→ WHAT THE TASK ASKS
In the entries below, which lines run from the one containing "Lots of Examples" to the one containing "[实用文档 TS编写](ht"? Copy exactly those lines, ends included, and no others.

→ GIVEN RECORDS
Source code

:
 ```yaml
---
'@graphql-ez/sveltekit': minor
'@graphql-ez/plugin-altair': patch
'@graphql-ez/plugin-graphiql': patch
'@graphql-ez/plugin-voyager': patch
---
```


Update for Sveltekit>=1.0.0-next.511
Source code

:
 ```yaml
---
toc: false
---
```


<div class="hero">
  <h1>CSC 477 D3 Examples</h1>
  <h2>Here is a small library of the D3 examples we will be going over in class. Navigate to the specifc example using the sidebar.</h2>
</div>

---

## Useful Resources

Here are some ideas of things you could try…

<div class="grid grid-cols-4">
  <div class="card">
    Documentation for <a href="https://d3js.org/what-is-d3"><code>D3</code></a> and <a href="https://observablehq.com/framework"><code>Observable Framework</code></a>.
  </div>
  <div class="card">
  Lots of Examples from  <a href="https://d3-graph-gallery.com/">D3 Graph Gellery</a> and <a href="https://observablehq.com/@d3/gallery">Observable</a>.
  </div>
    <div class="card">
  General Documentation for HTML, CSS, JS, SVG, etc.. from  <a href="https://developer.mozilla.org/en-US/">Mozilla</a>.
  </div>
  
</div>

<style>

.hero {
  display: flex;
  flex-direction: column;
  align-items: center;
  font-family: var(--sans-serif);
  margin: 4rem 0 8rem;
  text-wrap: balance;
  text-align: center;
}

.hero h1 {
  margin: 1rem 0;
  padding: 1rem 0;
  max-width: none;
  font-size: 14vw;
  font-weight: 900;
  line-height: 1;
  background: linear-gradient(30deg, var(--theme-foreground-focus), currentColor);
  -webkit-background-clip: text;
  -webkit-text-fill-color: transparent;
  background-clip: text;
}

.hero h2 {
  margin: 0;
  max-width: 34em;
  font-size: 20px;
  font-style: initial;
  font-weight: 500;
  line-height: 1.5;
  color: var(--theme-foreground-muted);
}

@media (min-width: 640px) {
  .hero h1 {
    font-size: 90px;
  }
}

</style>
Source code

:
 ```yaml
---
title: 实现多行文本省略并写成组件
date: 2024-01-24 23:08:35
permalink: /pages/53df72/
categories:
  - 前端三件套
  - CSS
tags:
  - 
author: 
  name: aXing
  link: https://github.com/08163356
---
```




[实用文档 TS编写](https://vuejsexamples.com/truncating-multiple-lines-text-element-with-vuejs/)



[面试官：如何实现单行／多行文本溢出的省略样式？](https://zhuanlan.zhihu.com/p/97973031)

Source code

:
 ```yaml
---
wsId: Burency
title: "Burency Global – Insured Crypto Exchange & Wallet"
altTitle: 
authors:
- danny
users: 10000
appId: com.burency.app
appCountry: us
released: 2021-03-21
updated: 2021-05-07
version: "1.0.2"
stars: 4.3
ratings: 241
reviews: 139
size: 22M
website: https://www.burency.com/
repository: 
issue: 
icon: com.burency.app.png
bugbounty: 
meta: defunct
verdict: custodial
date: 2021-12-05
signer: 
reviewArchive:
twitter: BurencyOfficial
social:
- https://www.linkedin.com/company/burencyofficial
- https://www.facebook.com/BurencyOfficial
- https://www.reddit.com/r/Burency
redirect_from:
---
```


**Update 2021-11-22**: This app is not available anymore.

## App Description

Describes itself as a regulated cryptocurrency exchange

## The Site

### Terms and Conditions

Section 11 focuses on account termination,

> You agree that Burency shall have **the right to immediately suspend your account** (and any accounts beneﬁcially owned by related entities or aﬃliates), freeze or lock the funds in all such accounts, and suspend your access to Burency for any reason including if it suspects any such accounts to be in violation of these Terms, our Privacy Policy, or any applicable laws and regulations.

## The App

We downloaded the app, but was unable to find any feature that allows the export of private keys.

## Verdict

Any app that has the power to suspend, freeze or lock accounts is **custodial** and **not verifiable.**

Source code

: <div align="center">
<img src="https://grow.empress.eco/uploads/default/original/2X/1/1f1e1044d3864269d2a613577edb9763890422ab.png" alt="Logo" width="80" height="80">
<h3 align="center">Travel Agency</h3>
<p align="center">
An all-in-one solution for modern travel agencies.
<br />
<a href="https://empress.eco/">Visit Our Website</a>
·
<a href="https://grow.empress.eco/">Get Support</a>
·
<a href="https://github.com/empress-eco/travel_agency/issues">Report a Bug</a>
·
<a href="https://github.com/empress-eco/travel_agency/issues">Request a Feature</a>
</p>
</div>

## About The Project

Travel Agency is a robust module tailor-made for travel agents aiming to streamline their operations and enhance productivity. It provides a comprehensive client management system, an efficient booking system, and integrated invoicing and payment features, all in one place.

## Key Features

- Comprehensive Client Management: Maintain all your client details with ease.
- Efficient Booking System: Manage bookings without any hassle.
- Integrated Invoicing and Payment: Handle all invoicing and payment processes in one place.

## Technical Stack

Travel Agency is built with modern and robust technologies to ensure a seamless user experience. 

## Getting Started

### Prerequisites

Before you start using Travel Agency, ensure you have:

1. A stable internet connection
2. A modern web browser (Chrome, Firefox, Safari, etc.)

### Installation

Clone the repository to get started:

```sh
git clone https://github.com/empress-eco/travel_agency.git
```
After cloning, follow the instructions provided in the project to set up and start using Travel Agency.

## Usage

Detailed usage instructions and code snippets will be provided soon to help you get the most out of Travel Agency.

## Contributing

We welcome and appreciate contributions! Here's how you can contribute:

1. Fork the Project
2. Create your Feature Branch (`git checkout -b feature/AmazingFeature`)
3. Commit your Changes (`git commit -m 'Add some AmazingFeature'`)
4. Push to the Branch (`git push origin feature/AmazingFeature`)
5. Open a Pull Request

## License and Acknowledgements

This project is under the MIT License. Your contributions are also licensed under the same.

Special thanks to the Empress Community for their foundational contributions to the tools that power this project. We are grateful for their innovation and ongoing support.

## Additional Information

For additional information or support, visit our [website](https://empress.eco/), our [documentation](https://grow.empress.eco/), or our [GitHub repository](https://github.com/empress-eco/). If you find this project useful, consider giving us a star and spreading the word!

→ EXERCISE RESPONSE
  Lots of Examples from  <a href="https://d3-graph-gallery.com/">D3 Graph Gellery</a> and <a href="https://observablehq.com/@d3/gallery">Observable</a>.
  </div>
    <div class="card">
  General Documentation for HTML, CSS, JS, SVG, etc.. from  <a href="https://developer.mozilla.org/en-US/">Mozilla</a>.
  </div>
  
</div>

<style>

.hero {
  display: flex;
  flex-direction: column;
  align-items: center;
  font-family: var(--sans-serif);
  margin: 4rem 0 8rem;
  text-wrap: balance;
  text-align: center;
}

.hero h1 {
  margin: 1rem 0;
  padding: 1rem 0;
  max-width: none;
  font-size: 14vw;
  font-weight: 900;
  line-height: 1;
  background: linear-gradient(30deg, var(--theme-foreground-focus), currentColor);
  -webkit-background-clip: text;
  -webkit-text-fill-color: transparent;
  background-clip: text;
}

.hero h2 {
  margin: 0;
  max-width: 34em;
  font-size: 20px;
  font-style: initial;
  font-weight: 500;
  line-height: 1.5;
  color: var(--theme-foreground-muted);
}

@media (min-width: 640px) {
  .hero h1 {
    font-size: 90px;
  }
}

</style>
Source code

:
 ```yaml
---
title: 实现多行文本省略并写成组件
date: 2024-01-24 23:08:35
permalink: /pages/53df72/
categories:
  - 前端三件套
  - CSS
tags:
  - 
author: 
  name: aXing
  link: https://github.com/08163356
---
```




[实用文档 TS编写](https://vuejsexamples.com/truncating-multiple-lines-text-element-with-vuejs/)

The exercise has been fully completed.